Ways to Reduce the Amount of Memory Required

The source of many "out of memory" problems often involves analyzing or processing an existing large set of data such as in a file or a database. This requires bringing all or part of the data set into the MATLAB® software process. The following techniques deal with minimizing the required memory during this stage.

Load Only As Much Data As You Need

Only import into MATLAB as much of a large data set as you need for the problem you are trying to solve.
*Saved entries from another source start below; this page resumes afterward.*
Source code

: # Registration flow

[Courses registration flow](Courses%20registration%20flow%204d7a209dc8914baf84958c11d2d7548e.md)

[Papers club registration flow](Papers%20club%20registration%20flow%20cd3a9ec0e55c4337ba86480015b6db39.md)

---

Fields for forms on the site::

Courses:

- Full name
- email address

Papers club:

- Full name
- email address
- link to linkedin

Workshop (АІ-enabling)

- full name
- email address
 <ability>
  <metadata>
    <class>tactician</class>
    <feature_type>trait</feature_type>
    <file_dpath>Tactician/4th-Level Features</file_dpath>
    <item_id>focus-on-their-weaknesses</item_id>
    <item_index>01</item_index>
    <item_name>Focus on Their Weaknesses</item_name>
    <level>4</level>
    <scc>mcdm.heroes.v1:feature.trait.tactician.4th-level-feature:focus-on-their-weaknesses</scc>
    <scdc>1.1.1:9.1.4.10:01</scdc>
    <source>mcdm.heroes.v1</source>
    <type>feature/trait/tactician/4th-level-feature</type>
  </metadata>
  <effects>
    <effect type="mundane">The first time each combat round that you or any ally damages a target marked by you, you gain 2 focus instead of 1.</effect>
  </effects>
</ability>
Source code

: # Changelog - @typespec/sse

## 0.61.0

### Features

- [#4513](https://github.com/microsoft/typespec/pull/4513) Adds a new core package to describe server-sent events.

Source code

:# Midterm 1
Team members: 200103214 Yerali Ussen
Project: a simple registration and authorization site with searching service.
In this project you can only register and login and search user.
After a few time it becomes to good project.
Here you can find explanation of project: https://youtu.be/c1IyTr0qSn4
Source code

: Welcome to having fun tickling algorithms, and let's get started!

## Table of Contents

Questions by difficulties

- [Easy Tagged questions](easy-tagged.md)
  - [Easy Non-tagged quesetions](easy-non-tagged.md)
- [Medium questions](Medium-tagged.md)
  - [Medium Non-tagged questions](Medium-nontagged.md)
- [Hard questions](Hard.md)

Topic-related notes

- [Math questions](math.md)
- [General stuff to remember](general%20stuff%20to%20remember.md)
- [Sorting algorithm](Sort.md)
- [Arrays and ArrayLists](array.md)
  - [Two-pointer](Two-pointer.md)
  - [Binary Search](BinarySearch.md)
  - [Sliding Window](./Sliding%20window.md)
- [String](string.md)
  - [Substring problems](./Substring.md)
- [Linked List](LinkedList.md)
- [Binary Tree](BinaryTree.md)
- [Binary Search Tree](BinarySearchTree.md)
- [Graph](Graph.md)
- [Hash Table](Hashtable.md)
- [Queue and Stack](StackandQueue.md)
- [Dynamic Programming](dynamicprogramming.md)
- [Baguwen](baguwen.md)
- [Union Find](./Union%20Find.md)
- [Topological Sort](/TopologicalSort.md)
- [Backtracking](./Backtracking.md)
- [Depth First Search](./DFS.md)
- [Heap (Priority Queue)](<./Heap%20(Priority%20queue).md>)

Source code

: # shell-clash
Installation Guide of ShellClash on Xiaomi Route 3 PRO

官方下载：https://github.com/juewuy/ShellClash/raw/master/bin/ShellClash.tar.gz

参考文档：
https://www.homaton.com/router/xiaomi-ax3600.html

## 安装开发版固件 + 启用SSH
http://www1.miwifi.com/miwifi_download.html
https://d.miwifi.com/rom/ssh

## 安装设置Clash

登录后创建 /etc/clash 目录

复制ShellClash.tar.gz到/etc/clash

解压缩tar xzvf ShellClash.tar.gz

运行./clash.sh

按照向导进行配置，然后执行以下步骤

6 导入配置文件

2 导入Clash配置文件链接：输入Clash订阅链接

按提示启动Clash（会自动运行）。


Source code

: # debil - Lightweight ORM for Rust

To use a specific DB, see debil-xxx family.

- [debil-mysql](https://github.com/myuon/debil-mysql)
This is not usually a problem when importing from sources such as a database, where you can explicitly search for elements matching a query. But this is a common problem with loading large flat text or binary files. Rather than loading the entire file, use the appropriate MATLAB function to load parts of files.

MAT-Files.  Load part of a variable by indexing into an object that you create with the matfile function.

Text Files.  Use the textscan function to access parts of a large text file by reading only the selected columns and rows. If you specify the number of rows or a repeat format number with textscan, MATLAB calculates the exact amount of memory required beforehand.

Binary Files.  You can use low-level binary file I/O functions, such as fread, to access parts of any file that has a known format. For binary files of an unknown format, try using memory mapping with the memmapfile function.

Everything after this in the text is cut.